Example 5.4 -VEGF co-aggregates with β-amyloid, binds strongly to pre-aggregated β-amyloid and dissociates very slowly from the co-aggregated complex. Since VEGF accumulates in β-amyloid plaques in the brain of Alzheimer's patients and binds strongly to β-amyloid peptide, the mechanism of coaggregation between VEGF and β-amyloid was investigated. If only β-amyloid is cultured for 2 days, about 60% of β-amyloid is found in the centrifuged pellet (data not attached). ^{If 125} I-VEGF and Aβ _1-40 are cultured together in solution, approximately the same rate of VEGF is found in the pellet (FIG. 3A). However, in the presence of the inverted peptide, Aβ _40-1 , a large amount of VEGF did not precipitate (P = 0.0076). In time course experiments, VEGF (1 μM) did not _appreciably affect the aggregation of 50 μM and 100 μM Aβ _1-40 (FIG. 3B and data not attached). When VEGF is mixed with fresh or preaggregated β-amyloid and immediately centrifuged, VEGF binds to preaggregated β-amyloid and such complexes are pelleted upon centrifugation (FIG. 3C). . Thereafter, the dissociation rate of VEGF from the β-amyloid / VEGF complex was investigated. After 3 days, less than 1.5% of VEGF was dissociated from the complex (4A). However, β-amyloid / VEGF complex was sensitive to SDS treatment (FIG. 4B). These results indicate that VEGF co-aggregates with β-amyloid without any gross effect on the rate of aggregation with β-amyloid, and not only strongly binds to pre-aggregated β-amyloid but also co-aggregates. It is clearly shown that it is released very slowly from the β-amyloid / VEGF complex.

Example 6-Determination of β-amyloid binding site of VEGF
In order to determine the β-amyloid binding site of VEGF, whole VEGF, heparin binding domain and part of heparin binding domain were analyzed with glutamine-S-transferase (GST) using an existing method (Soker et al., J Biol Chem 1996; 272 (50): 31582-31588). The purified protein was analyzed by 12% SDS-polyacrylamide gel electrophoresis. GST and GST-fusion proteins were immobilized in microtiter wells at a concentration of 200 nM, while VEGF was immobilized at 100 nM. This is because the VEGF dimer contains two heparin binding domains. Nonspecific binding sites were blocked with 3% BSA / PBS, and 200 nM β-amyloid was added to each well to bind to the immobilized protein. Unbound β-amyloid was removed and bound β-amyloid was determined by a method using a rabbit anti-β-amyloid antibody followed by an anti-rabbit antibody conjugated with horseradish peroxidase. The result is shown in FIG.

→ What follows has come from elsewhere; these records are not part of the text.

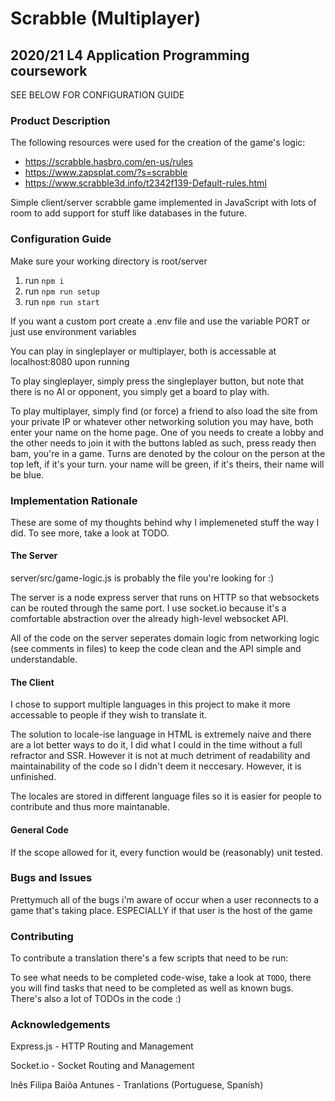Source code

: # Scrabble (Multiplayer)
## 2020/21 L4 Application Programming coursework

SEE BELOW FOR CONFIGURATION GUIDE

### Product Description

The following resources were used for the creation of the game's logic:
* https://scrabble.hasbro.com/en-us/rules
* https://www.zapsplat.com/?s=scrabble
* https://www.scrabble3d.info/t2342f139-Default-rules.html

Simple client/server scrabble game implemented in JavaScript with lots of room to add support for stuff like databases in the future.

### Configuration Guide

Make sure your working directory is root/server

1. run ```npm i```
2. run ```npm run setup```
3. run ```npm run start```

If you want a custom port create a .env file and use the variable PORT
or just use environment variables

You can play in singleplayer or multiplayer, both is accessable at localhost:8080 upon running

To play singleplayer, simply press the singleplayer button, but note that there is no AI or opponent, you simply get a board to play with.
 
To play multiplayer, simply find (or force) a friend to also load the site from your private IP or whatever other networking solution you may have, both enter your name on the home page. One of you needs to create a lobby and the other needs to join it with the buttons labled as such, press ready then bam, you're in a game. Turns are denoted by the colour on the person at the top left, if it's your turn. your name will be green, if it's theirs, their name will be blue. 

### Implementation Rationale

These are some of my thoughts behind why I implemeneted stuff the way I did. To see more, take a look at TODO.

#### The Server
server/src/game-logic.js is probably the file you're looking for :)

The server is a node express server that runs on HTTP so that websockets can be routed through the same port. I use socket.io because it's a comfortable abstraction over the already high-level websocket API.

All of the code on the server seperates domain logic from networking logic (see comments in files) to keep the code clean and the API simple and understandable.

#### The Client
I chose to support multiple languages in this project to make it more accessable to people if they wish to translate it.

The solution to locale-ise language in HTML is extremely naive and there are a lot better ways to do it, I did what I could in the time without a full refractor and SSR.
However it is not at much detriment of readability and maintainability of the code so I didn't deem it neccesary. However, it is unfinished.

The locales are stored in different language files so it is easier for people to contribute and thus more maintanable.

#### General Code
If the scope allowed for it, every function would be (reasonably) unit tested. 

### Bugs and Issues

Prettymuch all of the bugs i'm aware of occur when a user reconnects to a game that's taking place. ESPECIALLY if that user is the host of the game

### Contributing
To contribute a translation there's a few scripts that need to be run:

To see what needs to be completed code-wise, take a look at `TODO`, there you will find tasks that need to be completed as well as known bugs. There's also a lot of TODOs in the code :)

### Acknowledgements

Express.js - HTTP Routing and Management

Socket.io - Socket Routing and Management

Inês Filipa Baiõa Antunes - Tranlations (Portuguese, Spanish)
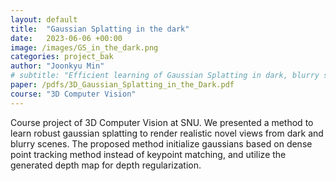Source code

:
 ```yaml
---
layout: default
title:  "Gaussian Splatting in the dark"
date:   2023-06-06 +00:00
image: /images/GS_in_the_dark.png
categories: project_bak
author: "Joonkyu Min"
# subtitle: "Efficient learning of Gaussian Splatting in dark, blurry scenes"
paper: /pdfs/3D_Gaussian_Splatting_in_the_Dark.pdf
course: "3D Computer Vision"
---
```


Course project of 3D Computer Vision at SNU. We presented a method to learn robust gaussian splatting to render realistic novel views from dark and blurry scenes. The proposed method initialize gaussians based on dense point tracking method instead of keypoint matching, and utilize the generated depth map for depth regularization.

Example 7-Determination of VEGF binding site of β-amyloid The VEGF binding site of β-amyloid was determined by two methods. VEGF was immobilized on microtiter wells at 100 nM, and non-specific binding sites were blocked with 3% BSA / PBS. Ab _1-42 (50 nM) was added to each well alone or in the presence of 30 μM β-amyloid mutation to bind to the immobilized VEGF. After removal of unbound β-amyloid, bound β-amyloid was determined following binding of rabbit anti-β-amyloid antibody and binding of anti-rabbit antibody conjugated with horseradish peroxidase. _{Alternatively} , biotinylated Ab _1-42 (50 nM) was added to VEGF immobilized alone or in the presence of 50 μM β-amyloid mutation instead of β-amyloid. Bound and biotinylated β-amyloid was determined with streptavidin conjugated to horseradish peroxidase. The result is shown in FIG.

Example 8-Heparin, an inhibitor of VEGF / β-amyloid interaction
To investigate the effect of heparin on the interaction between VEGF and β-amyloid, the GST-heparin binding domain was immobilized at 100 nM in microtiter wells and non-specific binding sites were blocked with 3% BSA / PBS. did. Biotin-labeled Aβ _1-42 (50 nM) was added to the wells alone or under conditions where the concentration of heparin was increased. After removing unbound biotin-labeled β-amyloid, bound peptide was determined with streptavidin conjugated to horseradish peroxidase. The result is shown in FIG.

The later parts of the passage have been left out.